Washington a réitéré mercredi ses appels à la libération immédiate des manifestants détenus et demandé la fin des restrictions sur internet.
"Les tentatives de bâillonner, y compris par des moyens technologiques, la voix du peuple cubain ne pourra jamais faire taire ou étouffer ses aspirations légitimes à la liberté, aux droits humains", a déclaré le porte-parole du département d'Etat, Ned Price.
Mercredi, nombreux étaient les Cubains tentant de se connecter à l'un des points wifi payants qui étaient, avant l'arrivée de la 3G fin 2018, leur unique moyen d'accéder à internet depuis leur téléphone.
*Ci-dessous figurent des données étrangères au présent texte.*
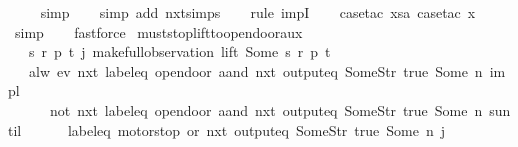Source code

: \begin{isabellebody}
\ \ \ \isamarkupfalse%
\ simp\isanewline
\ \ \isamarkupfalse%
\ {\isacharparenleft}simp\ add{\isacharcolon}\ nxt{\isachardot}simps{\isacharparenright}\isanewline
\ \ \isamarkupfalse%
\ {\isacharparenleft}rule\ impI{\isacharparenright}\isanewline
\ \ \isamarkupfalse%
\ {\isacharparenleft}case{\isacharunderscore}tac\ {\isachardoublequoteopen}xsa{\isachardoublequoteclose}{\isacharcomma}\ case{\isacharunderscore}tac\ x{}{\isacharparenright}\isanewline
\ \ \isamarkupfalse%
\ simp\isanewline
\ \ \isamarkupfalse%
\ fastforce%
\endisatagproof
{\isafoldproof}%
%
\isadelimproof
\isanewline
%
\endisadelimproof
\isanewline
{}\isamarkupfalse%
\ must{\isacharunderscore}stop{\isacharunderscore}lift{\isacharunderscore}to{\isacharunderscore}open{\isacharunderscore}door{\isacharunderscore}aux\ {\isacharcolon}\isanewline
\ \ \ {\isachardoublequoteopen}{\isasymexists}s\ r\ p\ t{\isachardot}\ j{\isacharequal}\ make{\isacharunderscore}full{\isacharunderscore}observation\ lift\ {\isacharparenleft}Some\ s{\isacharparenright}\ r\ p\ t{\isachardoublequoteclose}\isanewline
\ \ \ {\isachardoublequoteopen}alw\ {\isacharparenleft}{\isacharparenleft}ev\ {\isacharparenleft}nxt\ {\isacharparenleft}{\isacharparenleft}label{\isacharunderscore}eq\ {\isacharprime}{\isacharprime}opendoor{\isacharprime}{\isacharprime}{\isacharparenright}\ aand\ {\isacharparenleft}nxt\ {\isacharparenleft}output{\isacharunderscore}eq\ {\isacharbrackleft}Some{\isacharparenleft}Str\ {\isacharprime}{\isacharprime}true{\isacharprime}{\isacharprime}{\isacharparenright}{\isacharcomma}\ Some\ n{\isacharbrackright}{\isacharparenright}{\isacharparenright}{\isacharparenright}{\isacharparenright}{\isacharparenright}\ impl\isanewline
\ \ \ \ \ \ {\isacharparenleft}{\isacharparenleft}not\ {\isacharparenleft}nxt\ {\isacharparenleft}{\isacharparenleft}label{\isacharunderscore}eq\ {\isacharprime}{\isacharprime}opendoor{\isacharprime}{\isacharprime}{\isacharparenright}\ aand\ {\isacharparenleft}nxt\ {\isacharparenleft}output{\isacharunderscore}eq\ {\isacharbrackleft}Some{\isacharparenleft}Str\ {\isacharprime}{\isacharprime}true{\isacharprime}{\isacharprime}{\isacharparenright}{\isacharcomma}\ Some\ n{\isacharbrackright}{\isacharparenright}{\isacharparenright}{\isacharparenright}{\isacharparenright}{\isacharparenright}\ suntil\isanewline
\ \ \ \ \ \ {\isacharparenleft}{\isacharparenleft}{\isacharparenleft}label{\isacharunderscore}eq\ {\isacharprime}{\isacharprime}motorstop{\isacharprime}{\isacharprime}{\isacharparenright}\ or\ {\isacharparenleft}nxt\ {\isacharparenleft}output{\isacharunderscore}eq\ {\isacharbrackleft}Some{\isacharparenleft}Str\ {\isacharprime}{\isacharprime}true{\isacharprime}{\isacharprime}{\isacharparenright}{\isacharcomma}\ Some\ n{\isacharbrackright}{\isacharparenright}{\isacharparenright}{\isacharparenright}{\isacharparenright}{\isacharparenright}{\isacharparenright}\ j{\isachardoublequoteclose}\isanewline

\end{isabellebody}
Mais l'internet mobile est devenu désormais une nécessité pour la population: fin 2020, sur 11,2 millions d'habitants, 4,4 millions surfaient depuis leur mobile.
Pour Alejandro, cette coupure n'est ni un hasard, ni une panne, ni un problème de capacité de l'entreprise d'Etat Etecsa, qui a le monopole sur les télécommunications.
"Ici, il n'y a qu'un seul réseau", rappelle-t-il. Donc "s'il n'y a pas d'internet, ça veut dire que c'est eux qui l'ont coupé, ça ne vient pas d'ailleurs".
Ana Mirat, 56 ans, est allée avec une amie demander à Etecsa ce qui s'était passé. L'employée lui a simplement répondu "qu'elle ne pouvait pas donner d'autre explication, qu'internet avait été suspendu, c'est tout".